=== Work order ===
Using the entries below, return word for word the lines from the one containing "- 15 years of experience at Google" up to and including the last.

Pictures paired with source code:
------------------------

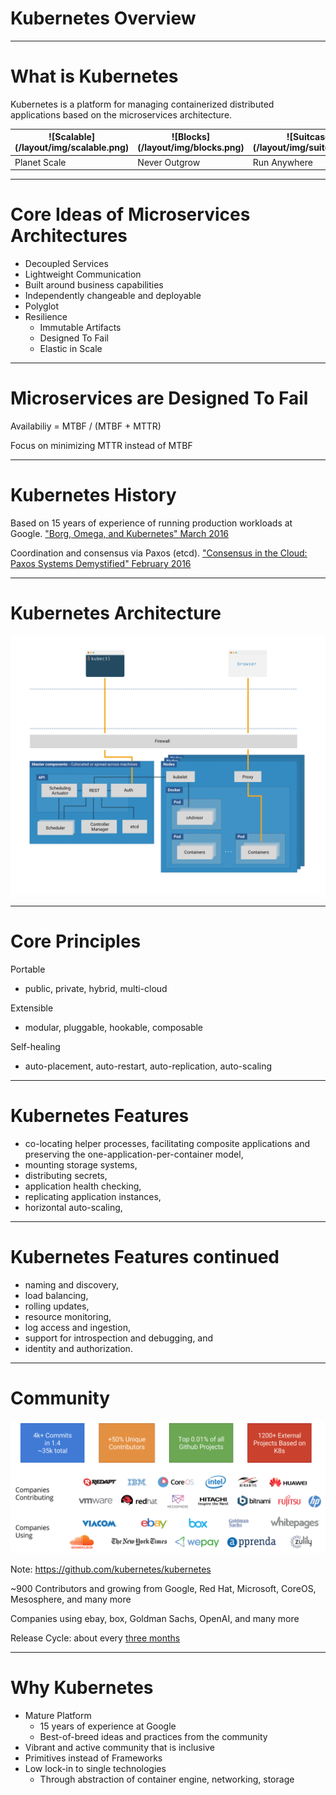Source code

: # Kubernetes Overview

---

# What is Kubernetes

Kubernetes is a platform for managing containerized distributed applications based on the microservices architecture.

<table class="centered no-borders">
  <thead>
  <tr>
  <th>![Scalable](/layout/img/scalable.png)</th>
  <th>![Blocks](/layout/img/blocks.png)</th>
  <th>![Suitcase](/layout/img/suitcase.png)</th>
  </tr>
  </thead>
  <tbody>
  <tr>
    <td>Planet Scale</td>
    <td>Never Outgrow</td>
    <td>Run Anywhere</td>
  </tr>
  </tbody>
</table>

---

# Core Ideas of Microservices Architectures

- Decoupled Services
- Lightweight Communication
- Built around business capabilities
- Independently changeable and deployable
- Polyglot
- Resilience
  - Immutable Artifacts
  - Designed To Fail
  - Elastic in Scale

---

# Microservices are Designed To Fail

Availabiliy = MTBF / (MTBF + MTTR)

Focus on minimizing MTTR instead of MTBF

---

# Kubernetes History

Based on 15 years of experience of running production workloads at Google.
["Borg, Omega, and Kubernetes" March 2016](http://queue.acm.org/detail.cfm?id=2898444)<!-- .element: class="small block" -->

Coordination and consensus via Paxos (etcd).
["Consensus in the Cloud: Paxos Systems Demystified" February 2016](https://www.cse.buffalo.edu/tech-reports/2016-02.pdf)<!-- .element: class="small block" -->

---

<!-- .slide: class="centered" -->
# Kubernetes Architecture

![Kubernetes Architecture](/layout/img/diagrams/Architecture.png)<!-- .element: style="width: 80%; margin: auto" -->

---

# Core Principles

Portable
- public, private, hybrid, multi-cloud

Extensible
- modular, pluggable, hookable, composable

Self-healing
- auto-placement, auto-restart, auto-replication, auto-scaling

---

# Kubernetes Features

- co-locating helper processes, facilitating composite applications and preserving the one-application-per-container model,
- mounting storage systems,
- distributing secrets,
- application health checking,
- replicating application instances,
- horizontal auto-scaling,

---

# Kubernetes Features continued

- naming and discovery,
- load balancing,
- rolling updates,
- resource monitoring,
- log access and ingestion,
- support for introspection and debugging, and
- identity and authorization.

---

# Community

![Kubernetes Community](/layout/img/community.png)

Note:
https://github.com/kubernetes/kubernetes

~900 Contributors and growing
from Google, Red Hat, Microsoft, CoreOS, Mesosphere, and many more

Companies using
ebay, box, Goldman Sachs, OpenAI, and many more

Release Cycle: about every [three months](https://github.com/kubernetes/features/blob/master/release-1.5/release-1.5.md)

---

# Why Kubernetes

- Mature Platform
  - 15 years of experience at Google
  - Best-of-breed ideas and practices from the community
- Vibrant and active community that is inclusive
- Primitives instead of Frameworks
- Low lock-in to single technologies
  - Through abstraction of container engine, networking, storage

------------------------

=== Written response ===
  - 15 years of experience at Google
  - Best-of-breed ideas and practices from the community
- Vibrant and active community that is inclusive
- Primitives instead of Frameworks
- Low lock-in to single technologies
  - Through abstraction of container engine, networking, storage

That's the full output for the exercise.